Of course I've already demonstrated quotations above that show God would still have a lot to do as the strong force, setting target levels for fine tuning. But of course there's no reason to believe God needs to do anything. This requires the notion of a God of liberal theology. When confronted with this reality Dawkins shows his true dishonestly. Dawkins seeks to head off a liberal God concept but he just can't quite bring himself to face a real one:


Now, there is a certain class of sophisticated modern theologian who will say something like this: "Good heavens, of course we are not so naive or simplistic as to care whether God exists. Existence is such a 19th-century preoccupation! It doesn't matter whether God exists in a scientific sense. What matters is whether he exists for you or for me. If God is real for you, who cares whether science has made him redundant? Such arrogance! Such elitism."
That's a straw theologian argument because no one says that. There are some who hinted at it in the 60s God is dead movement, but there are plenty of modern theologians still working and none of them really say this. Tillich certainly didn't say it. Tillich says God is a concrete reality not just a wishful thought in our minds. No theologian I know of says that. But plenty of them say that is not a big man in the sky. But Dawkins is not brave enough to take on those guys.

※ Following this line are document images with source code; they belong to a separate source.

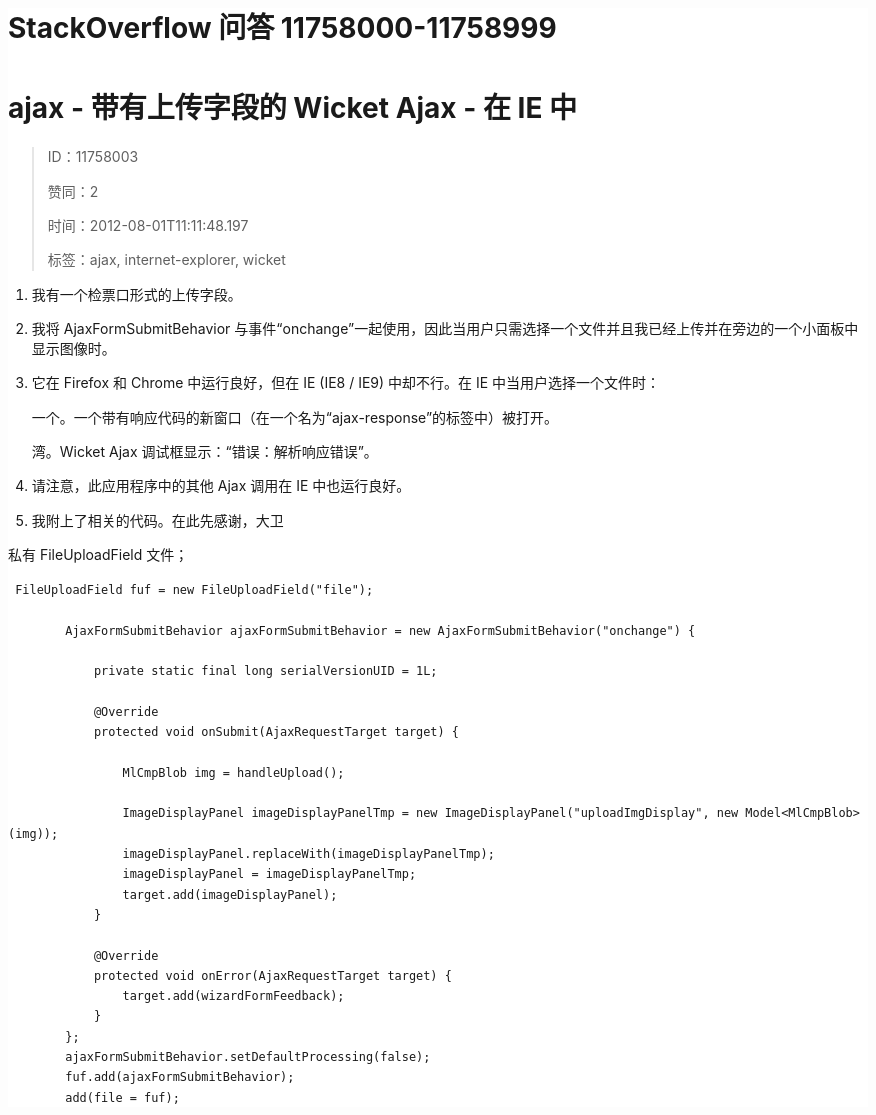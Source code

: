 # StackOverflow 问答 11758000-11758999

# ajax - 带有上传字段的 Wicket Ajax - 在 IE 中

> ID：11758003
> 
> 赞同：2
> 
> 时间：2012-08-01T11:11:48.197
> 
> 标签：ajax, internet-explorer, wicket

1.  我有一个检票口形式的上传字段。

2.  我将 AjaxFormSubmitBehavior 与事件“onchange”一起使用，因此当用户只需选择一个文件并且我已经上传并在旁边的一个小面板中显示图像时。

3.  它在 Firefox 和 Chrome 中运行良好，但在 IE (IE8 / IE9) 中却不行。在 IE 中当用户选择一个文件时：

    一个。一个带有响应代码的新窗口（在一个名为“ajax-response”的标签中）被打开。

    湾。Wicket Ajax 调试框显示：“错误：解析响应错误”。

4.  请注意，此应用程序中的其他 Ajax 调用在 IE 中也运行良好。

5.  我附上了相关的代码。在此先感谢，大卫

私有 FileUploadField 文件；

```
 FileUploadField fuf = new FileUploadField("file");

        AjaxFormSubmitBehavior ajaxFormSubmitBehavior = new AjaxFormSubmitBehavior("onchange") {

            private static final long serialVersionUID = 1L;

            @Override
            protected void onSubmit(AjaxRequestTarget target) {

                MlCmpBlob img = handleUpload();

                ImageDisplayPanel imageDisplayPanelTmp = new ImageDisplayPanel("uploadImgDisplay", new Model<MlCmpBlob>(img));
                imageDisplayPanel.replaceWith(imageDisplayPanelTmp);
                imageDisplayPanel = imageDisplayPanelTmp;
                target.add(imageDisplayPanel);
            }

            @Override
            protected void onError(AjaxRequestTarget target) {
                target.add(wizardFormFeedback);
            }
        };
        ajaxFormSubmitBehavior.setDefaultProcessing(false);
        fuf.add(ajaxFormSubmitBehavior);
        add(file = fuf); 
```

Well, if that's what floats your canoe, you'll be paddling it up a very lonely creek. The mainstream belief of the world's peoples is very clear. They believe in God, and that means they believe he exists in objective reality, just as surely as the Rock of Gibraltar exists.
Yea but that does not mean that it's subject to the laws of physics, which He created, nor does it mean he's a big man in the sky either.

If sophisticated theologians or postmodern relativists think they are rescuing God from the redundancy scrap-heap by downplaying the importance of existence, they should think again. Tell the congregation of a church or mosque that existence is too vulgar an attribute to fasten onto their God, and they will brand you an atheist. They'll be right.

Most of those churches don't believe God is subject physical law or the product of evolution either. Dawkin's arguemnts are convoluted, circular and dishonest he really should be selling securities and making loans for mortgage company.